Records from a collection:
────────────────────────────────────────

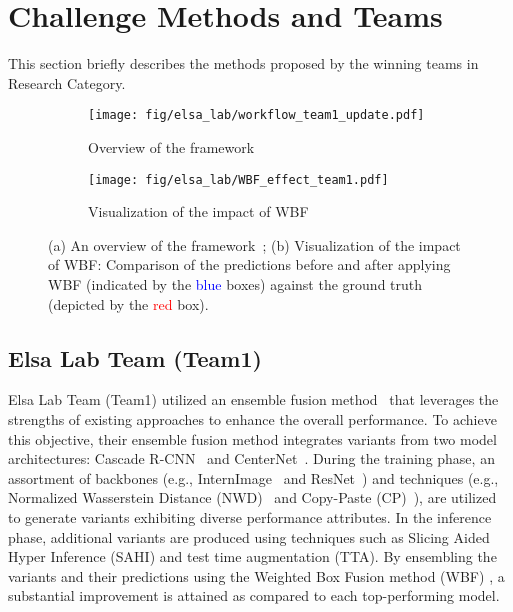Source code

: \documentclass{mva_style}
\begin{document}
\section{Challenge Methods and Teams}

This section briefly describes the methods proposed by the winning teams in Research Category. 



\begin{figure*}[t]
    \centering
    \small
    \begin{subfigure}[b]{0.622\textwidth}
        \centering
        \texttt{[image: fig/elsa\_lab/workflow\_team1\_update.pdf]}
        \caption{Overview of the framework}
        \label{fig:workflow_team1}
    \end{subfigure}
    \hfill
    \begin{subfigure}[b]{0.35\textwidth}
        \centering
        \texttt{[image: fig/elsa\_lab/WBF\_effect\_team1.pdf]}
        \caption{Visualization of the impact of WBF}
        \label{fig:wbf_effect_team1}
    \end{subfigure}
    \caption{(a) An overview of the framework~\cite{team1_mva2023}; (b) Visualization of the impact of WBF: 
    Comparison of the predictions before and after applying WBF (indicated by the \textcolor{blue}{blue} boxes) against the ground truth (depicted by the \textcolor{red}{red} box).}
    \label{fig:overview_team1}
\end{figure*}

\subsection{Elsa Lab Team (Team1)}
Elsa Lab Team (Team1) utilized an ensemble fusion method~\cite{team1_mva2023} that leverages the strengths of existing approaches to enhance the overall performance. To achieve this objective, their ensemble fusion method integrates variants from two model architectures: Cascade R-CNN~\cite{cai2018cascade} and CenterNet~\cite{zhou2019objects}.
During the training phase, an assortment of backbones (e.g., InternImage~\cite{wang2023internimage} and ResNet~\cite{he2016deep}) and techniques (e.g., Normalized Wasserstein Distance (NWD)~\cite{wang2021normalized} and Copy-Paste (CP)~\cite{ghiasi2021simple}), are utilized to generate variants exhibiting diverse performance attributes. In the inference phase, additional variants are produced using techniques such as Slicing Aided Hyper Inference (SAHI) \cite{akyon2022slicing} and test time augmentation (TTA). By ensembling the variants and their predictions using the Weighted Box Fusion method (WBF) \cite{solovyev2021weighted}, a substantial improvement is attained as compared to each top-performing model.
\end{document}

────────────────────────────────────────

> **Goal of the exercise**
Produce the number of lines in the data containing the string "textwidth", with nothing added.

> **Task answer**
2